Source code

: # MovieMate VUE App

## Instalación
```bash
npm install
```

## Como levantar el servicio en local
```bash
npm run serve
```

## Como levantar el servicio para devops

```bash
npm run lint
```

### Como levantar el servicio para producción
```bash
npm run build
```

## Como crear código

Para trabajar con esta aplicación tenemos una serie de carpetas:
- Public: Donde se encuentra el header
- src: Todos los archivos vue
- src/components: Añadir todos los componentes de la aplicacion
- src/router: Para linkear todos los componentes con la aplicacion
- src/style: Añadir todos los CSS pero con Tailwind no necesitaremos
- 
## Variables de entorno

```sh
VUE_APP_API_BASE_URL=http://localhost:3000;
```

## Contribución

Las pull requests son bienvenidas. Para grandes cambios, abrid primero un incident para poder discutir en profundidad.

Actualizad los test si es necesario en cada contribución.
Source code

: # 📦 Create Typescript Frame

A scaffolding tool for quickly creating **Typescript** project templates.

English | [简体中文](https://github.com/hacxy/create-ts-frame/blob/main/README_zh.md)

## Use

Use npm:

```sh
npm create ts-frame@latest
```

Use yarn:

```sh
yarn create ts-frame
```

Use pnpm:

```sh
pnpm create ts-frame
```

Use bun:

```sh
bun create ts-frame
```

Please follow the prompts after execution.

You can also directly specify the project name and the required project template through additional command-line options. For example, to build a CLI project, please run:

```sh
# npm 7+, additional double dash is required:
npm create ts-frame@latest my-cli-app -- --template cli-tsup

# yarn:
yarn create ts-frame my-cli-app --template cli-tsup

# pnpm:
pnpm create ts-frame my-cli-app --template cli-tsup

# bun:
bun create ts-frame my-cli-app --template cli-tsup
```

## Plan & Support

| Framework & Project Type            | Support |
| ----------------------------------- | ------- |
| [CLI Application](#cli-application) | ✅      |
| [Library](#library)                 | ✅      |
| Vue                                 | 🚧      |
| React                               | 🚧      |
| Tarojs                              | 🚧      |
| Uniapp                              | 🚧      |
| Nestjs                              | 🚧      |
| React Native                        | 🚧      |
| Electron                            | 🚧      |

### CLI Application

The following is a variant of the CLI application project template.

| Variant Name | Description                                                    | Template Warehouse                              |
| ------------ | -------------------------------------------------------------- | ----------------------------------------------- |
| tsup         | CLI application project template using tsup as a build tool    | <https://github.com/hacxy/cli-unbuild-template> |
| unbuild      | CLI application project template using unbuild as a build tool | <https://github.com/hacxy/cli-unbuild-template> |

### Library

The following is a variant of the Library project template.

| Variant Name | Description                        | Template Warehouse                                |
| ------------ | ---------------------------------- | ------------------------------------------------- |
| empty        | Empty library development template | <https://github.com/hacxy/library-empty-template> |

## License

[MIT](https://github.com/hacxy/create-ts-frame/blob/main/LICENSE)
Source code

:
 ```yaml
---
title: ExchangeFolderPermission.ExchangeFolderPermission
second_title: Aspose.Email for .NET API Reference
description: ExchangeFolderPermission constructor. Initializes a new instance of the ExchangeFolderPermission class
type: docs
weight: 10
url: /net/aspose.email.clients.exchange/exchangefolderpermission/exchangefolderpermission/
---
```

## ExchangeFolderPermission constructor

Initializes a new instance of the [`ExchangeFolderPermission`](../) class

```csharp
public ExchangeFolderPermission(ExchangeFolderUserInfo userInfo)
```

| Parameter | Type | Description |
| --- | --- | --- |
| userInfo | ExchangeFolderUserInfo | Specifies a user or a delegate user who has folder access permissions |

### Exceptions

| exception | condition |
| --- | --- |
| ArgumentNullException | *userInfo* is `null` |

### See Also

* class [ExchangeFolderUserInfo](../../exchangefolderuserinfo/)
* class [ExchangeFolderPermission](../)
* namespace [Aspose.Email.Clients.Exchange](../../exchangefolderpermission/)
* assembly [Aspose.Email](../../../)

_ACTIVITY:_ Check the listing above for lines containing the string "main", and copy each one.

_WRITTEN SOLUTION:_
English | [简体中文](https://github.com/hacxy/create-ts-frame/blob/main/README_zh.md)
[MIT](https://github.com/hacxy/create-ts-frame/blob/main/LICENSE)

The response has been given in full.